Debbie Salter Goodwin
Ten Lessons I Learned from my Mother
This Mother’s Day I am thinking about my mother’s most important lessons to me. I pray my life will demonstrate their lasting impact on me.
1. Work is a privilege, not a job.
When work is a privilege, it blooms gratitude. Mother never thought work was her right; it was a gift. Treating work as a gift brings more contentment than treating it as a duty or a step to something else.
2. Idle hands are unnecessary hands.
She never said this; she just lived it. Her hands sewed, hemmed, patched, cleaned, cooked and later quilted. She wasn’t a workaholic or a “too busy” mother. That means she found the right balance.
3. Listening starts in the heart.
Mother listened to my stumbling as I read my first pre-readers. She heard pieces from my journal that I read to no one else. Her heart heard my dreams, my fears, my insecurities. Then, she knew where to encourage me and where to warn.
4. The Bible tells me so.
It was her simple truth. She never argued theology. She simply took the Bible as something to obey. The result was theology in action, theology I could see.

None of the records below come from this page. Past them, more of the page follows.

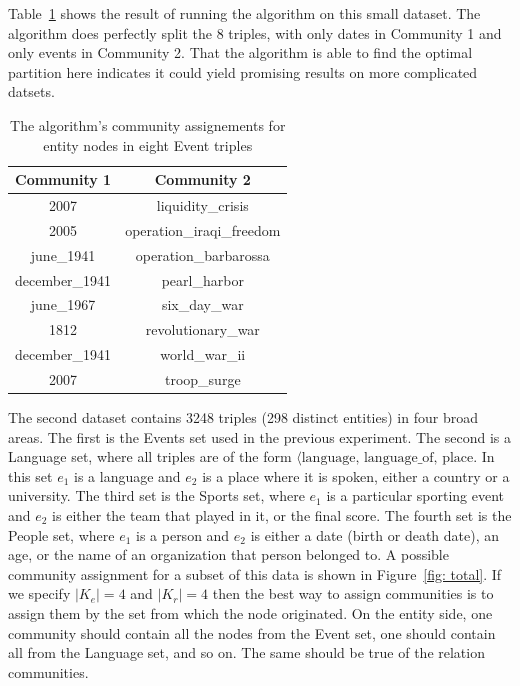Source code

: \documentclass[12pt]{article}
\begin{document}
Table~\ref{tab: events} shows the result of running the algorithm on this small
dataset. The algorithm does perfectly split the 8 triples, with only dates in
Community 1 and only events in Community 2. That the algorithm is able to find
the optimal partition here indicates it could yield promising results on more
complicated datsets.

\begin{table}[b]
    \begin{tabular}{|c|c|}
        \hline
        Community 1 & Community 2 \\ \hline
        2007 & liquidity\_crisis \\
        2005 & operation\_iraqi\_freedom \\
        june\_1941 & operation\_barbarossa \\
        december\_1941 & pearl\_harbor \\
        june\_1967 & six\_day\_war \\
        1812 & revolutionary\_war \\
        december\_1941 & world\_war\_ii \\
        2007 & troop\_surge \\
        \hline
    \end{tabular}
    \caption{The algorithm's community assignements for entity nodes in eight Event triples}
    \label{tab: events}
\end{table}

The second dataset contains 3248 triples (298 distinct entities) in four broad
areas. The first is the Events set used in the previous experiment. The second
is a Language set, where all triples are of the form $\langle \text{language},
\,\text{language\_of}, \,\text{place}$. In this set $e_1$ is a language and
$e_2$ is a place where it is spoken, either a country or a university. The third
set is the Sports set, where $e_1$ is a particular sporting event and $e_2$ is
either the team that played in it, or the final score. The fourth set is the
People set, where $e_1$ is a person and $e_2$ is either a date (birth or death
date), an age, or the name of an organization that person belonged to. A
possible community assignment for a subset of this data is shown in
Figure~\ref{fig: total}. If we specify $|K_e| = 4$ and $|K_r|=4$ then the best
way to assign communities is to assign them by the set from which the node
originated. On the entity side, one community should contain all the nodes from
the Event set, one should contain all from the Language set, and so on. The same
should be true of the relation communities.
\end{document}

5. Food feeds more than the body.
Sunday roasts, a frosted, chocolate cake, or spaghetti and meatballs. Food brought our family together 2-3 times a day. Gave us a place to linger over empty plates to talk. She served us joy, love, and availability, not just food.

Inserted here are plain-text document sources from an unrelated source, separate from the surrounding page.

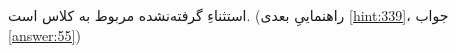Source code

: \section{}
\paragraph{}\label{hint:61}
استثناءِ گرفته‌نشده مربوط به کلاس  است. (راهنماییِ بعدی \ref{hint:339}، جواب \ref{answer:55})
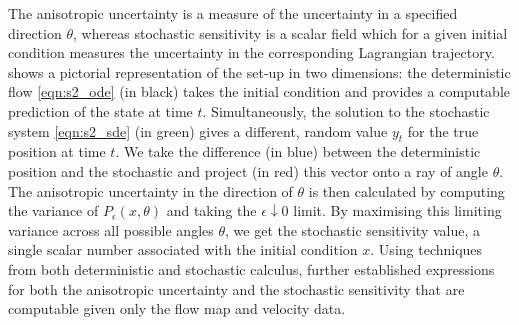The anisotropic uncertainty is a measure of the uncertainty in a specified direction \(\theta\), whereas stochastic sensitivity is a scalar field which for a given initial condition measures the uncertainty in the corresponding Lagrangian trajectory.
 shows a pictorial representation of the set-up in two dimensions: the deterministic flow \cref{eqn:s2_ode} (in black) takes the initial condition and provides a computable prediction of the state at time \(t\).
Simultaneously, the solution to the stochastic system \cref{eqn:s2_sde} (in green) gives a different, random value \(y_t\) for the true position at time \(t\).
We take the difference (in blue) between the deterministic position and the stochastic and project (in red) this vector onto a ray of angle \(\theta\).
The anisotropic uncertainty in the direction of \(\theta\) is then calculated by computing the variance of \(P_{\epsilon}\!\left(x, \theta\right)\) and taking the \(\epsilon\downarrow 0\) limit.
By maximising this limiting variance across all possible angles \(\theta\), we get the stochastic sensitivity value, a single scalar number associated with the initial condition \(x\).
Using techniques from both deterministic and stochastic calculus, \citet{Balasuriya_2020_StochasticSensitivityComputable} further established expressions for both the anisotropic uncertainty and the stochastic sensitivity that are computable given only the flow map and velocity data.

6. Frugality is an opportunity for creativity.
Money didn’t buy sunsets on camping trips, family game night, or cooking lessons. With limited resources, we always enjoyed good food, an annual vacation and a slew of extras. Besides, being more creative with resources doesn’t take as much as time as making more money.
7. Beauty is medicine for the soul.
She called our attention to sunsets, a still night, a beautiful flower. The mountains of Colorado mesmerized her. She loved simple beauty wherever she found it. She always looked more content after a new dose of beauty.

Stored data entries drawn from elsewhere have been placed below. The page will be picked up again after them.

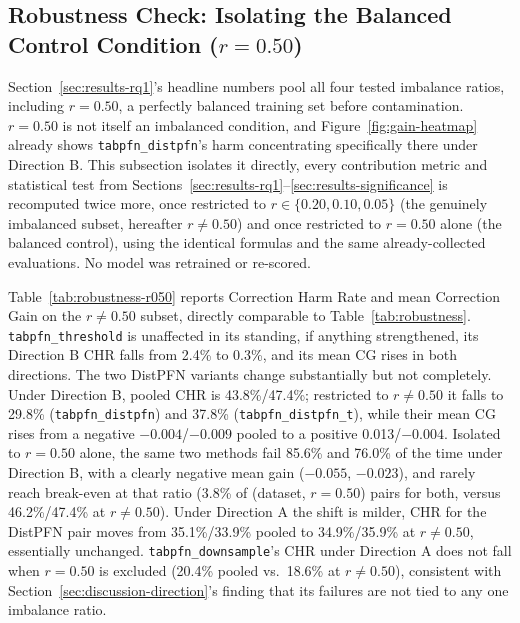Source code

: \subsection{Robustness Check: Isolating the Balanced Control Condition ($r{=}0.50$)}
\label{sec:results-r050}

Section~\ref{sec:results-rq1}'s headline numbers pool all four tested
imbalance ratios, including $r{=}0.50$, a perfectly balanced training set
before contamination. $r{=}0.50$ is not itself an imbalanced condition,
and Figure~\ref{fig:gain-heatmap} already shows \texttt{tabpfn\_distpfn}'s
harm concentrating specifically there under Direction B. This subsection
isolates it directly, every contribution metric and statistical test from
Sections~\ref{sec:results-rq1}--\ref{sec:results-significance} is
recomputed twice more, once restricted to $r \in \{0.20, 0.10, 0.05\}$
(the genuinely imbalanced subset, hereafter $r{\neq}0.50$) and once
restricted to $r{=}0.50$ alone (the balanced control), using the
identical formulas and the same already-collected evaluations. No model
was retrained or re-scored.

Table~\ref{tab:robustness-r050} reports Correction Harm Rate and mean
Correction Gain on the $r{\neq}0.50$ subset, directly comparable to
Table~\ref{tab:robustness}. \texttt{tabpfn\_threshold} is unaffected in
its standing, if anything strengthened, its Direction B CHR falls from
2.4\% to 0.3\%, and its mean CG rises in both directions. The two DistPFN
variants change substantially but not completely. Under Direction B,
pooled CHR is 43.8\%/47.4\%; restricted to $r{\neq}0.50$ it falls to
29.8\% (\texttt{tabpfn\_distpfn}) and 37.8\% (\texttt{tabpfn\_distpfn\_t}),
while their mean CG rises from a negative $-0.004$/$-0.009$ pooled to a
positive 0.013/$-0.004$. Isolated to $r{=}0.50$ alone, the same two
methods fail 85.6\% and 76.0\% of the time under Direction B, with a
clearly negative mean gain ($-0.055$, $-0.023$), and rarely reach
break-even at that ratio (3.8\% of (dataset, $r{=}0.50$) pairs for both,
versus 46.2\%/47.4\% at $r{\neq}0.50$). Under Direction A the shift is
milder, CHR for the DistPFN pair moves from 35.1\%/33.9\% pooled to
34.9\%/35.9\% at $r{\neq}0.50$, essentially unchanged.
\texttt{tabpfn\_downsample}'s CHR under Direction A does not fall when
$r{=}0.50$ is excluded (20.4\% pooled vs.\ 18.6\% at $r{\neq}0.50$),
consistent with Section~\ref{sec:discussion-direction}'s finding that its
failures are not tied to any one imbalance ratio.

8. Traditions stitch families together.
She fixed our favorite cake and food for birthdays. She insisted on lighting all the Christmas candles on Christmas Eve. She loved bringing out the china for Christmas and Thanksgiving. But it was never about the show or decoration. It was about honoring the day and the people who gathered.
9. Endurance is the back side of hope.
Mother fought through many physical issues. A persistent anemia plagued her, depression always knocked at the back door, surgeries and the fear of another was her constant shadow. She endured but not fatalistically. Her endurance demonstrated the truth of hope. You don’t keep going unless you think it could get better. She taught me that you can’t fail if you never quit.
10. Confidentiality is next to godliness.
Mother kept more confidences than anyone I know. Sensitive information was part of her job, yet, she never told anyone what she knew or that she knew it, not even my dad. I learned that someone else’s information is not mine to tell. Not ever. She never n
I know my mother wasn’t perfect. However, I know that if I can live my life with the same Christ-pleasing faithfulness to family, friends, and work, I will be glad to credit her model as my most steadfast influence, even now.